HSF #19: Wood, Metal and Bone

From our challenger: "Cloth may be the most obvious material in historic costuming, but wood, metal, and bone are just as important to creating the right look and silhouette.  For this challenge, make anything that incorporates wood, metal, or bone." 

I decided to make an attempt at making my own buttons for this challenge, as buttons come in wood, metal AND bone.  Seeing as how buying the accoutrements necessary to pour pewter in my kitchen were a bit out of budget, I stuck with materials more readily available.  I snagged a thumb-sized stick of maple out of my wife's witling orphans and acquired a mismatched pair of antlers from my friend B. 

The supplies: a small hacksaw, dust mask, eye protection, leather gloves,
an electric drill, a wooden block, a piece of craft foam and a pair of nail files.

 I wanted to make a reasonable attempt at keeping the process as manual as possible, so I avoided pleading with friends for the use of an electric saw.  The process was cumbersome, and made my hands hurt like hell, but once I got my wife to come help, it got done.  We eyeballed sawing off disks of stick and antler that ended up being about 3/16 of an inch wide.  Once we'd established a rhythm, the bone actually cut pretty nicely.  The sticks, not so much.  They tended to break off near the end and leave jagged pieces.

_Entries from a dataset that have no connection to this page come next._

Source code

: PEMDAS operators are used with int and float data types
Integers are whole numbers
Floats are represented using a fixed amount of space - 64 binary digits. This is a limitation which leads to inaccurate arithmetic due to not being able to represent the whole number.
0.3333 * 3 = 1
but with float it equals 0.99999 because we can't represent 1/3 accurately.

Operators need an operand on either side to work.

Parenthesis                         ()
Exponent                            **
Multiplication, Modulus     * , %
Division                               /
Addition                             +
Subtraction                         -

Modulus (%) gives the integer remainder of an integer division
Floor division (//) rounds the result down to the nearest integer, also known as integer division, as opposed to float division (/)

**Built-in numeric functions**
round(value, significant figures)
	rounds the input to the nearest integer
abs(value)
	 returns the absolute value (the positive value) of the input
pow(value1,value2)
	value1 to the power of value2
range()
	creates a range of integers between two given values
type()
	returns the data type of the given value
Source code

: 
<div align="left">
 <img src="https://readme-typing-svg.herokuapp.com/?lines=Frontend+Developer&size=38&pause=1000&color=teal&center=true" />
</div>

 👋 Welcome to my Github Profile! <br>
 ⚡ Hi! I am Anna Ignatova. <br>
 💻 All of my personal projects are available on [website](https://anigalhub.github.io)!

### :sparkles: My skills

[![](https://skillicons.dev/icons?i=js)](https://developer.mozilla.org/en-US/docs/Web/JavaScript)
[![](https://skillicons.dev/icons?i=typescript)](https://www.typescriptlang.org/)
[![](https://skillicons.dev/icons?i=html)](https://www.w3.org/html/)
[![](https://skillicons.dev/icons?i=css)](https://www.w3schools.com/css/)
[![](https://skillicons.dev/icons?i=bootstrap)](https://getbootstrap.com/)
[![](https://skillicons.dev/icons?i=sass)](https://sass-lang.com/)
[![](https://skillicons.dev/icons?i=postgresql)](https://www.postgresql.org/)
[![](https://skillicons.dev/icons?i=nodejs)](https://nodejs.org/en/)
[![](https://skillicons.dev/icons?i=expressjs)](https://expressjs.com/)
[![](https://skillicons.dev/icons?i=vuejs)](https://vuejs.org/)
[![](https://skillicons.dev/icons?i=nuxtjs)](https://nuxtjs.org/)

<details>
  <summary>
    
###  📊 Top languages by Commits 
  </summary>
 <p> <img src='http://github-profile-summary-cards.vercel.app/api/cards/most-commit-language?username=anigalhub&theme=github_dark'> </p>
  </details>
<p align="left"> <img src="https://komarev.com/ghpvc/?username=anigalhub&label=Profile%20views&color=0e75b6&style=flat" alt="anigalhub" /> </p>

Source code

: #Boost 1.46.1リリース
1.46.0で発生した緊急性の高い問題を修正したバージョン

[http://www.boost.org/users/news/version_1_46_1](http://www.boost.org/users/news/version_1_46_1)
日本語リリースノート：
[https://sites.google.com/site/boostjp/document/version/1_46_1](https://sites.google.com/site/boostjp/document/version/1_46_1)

Don't let this staged photo mislead you.  It took four hands in order to saw these without turning it into a complete hack job.

We ended up not having any sand paper in the house, but I sacrificed a couple of emery boards to the cause and they worked just fine.  Disks were sanded with the rough side, and then buffed until they wouldn't catch when rubbed on fabric.


The raw lot, in various states of done.
  
 I used the electric drill to drill holes in all of the buttons, 2 in the antler buttons and four in the wood.  The antler took to the drilling MUCH better than the wood.  I couldn't seem to keep the drill set where I intended and my hole distribution was pretty haphazard.  All in all, I'm considering the wood to be a nice try, but ultimate failure.



The antler buttons, however, I am terribly pleased with.  I'm thinking I'll use them on some 18th century peasant wear, perhaps in time for the outerwear challenge.

Just the facts

The Challenge: Wood, Metal and Bone
Material: Antler from white tailed deer
Pattern: none
Year: throughout history
Notions: none
How historically accurate is it? I'm giving this an A+, you don't get much more legit than buttons made of bone.
Hours to complete: about five
First worn: needs a garment to be put on first
Total cost: nothing!  Maybe three bucks to replace the emery boards


Finished antler bones (16 on left) and two origins on the right.

About that wide.

The origins of the two antlers were wicked cool looking.  Any suggestions on how to get a
shank back onto these so I could maybe put them on the front of a cloak?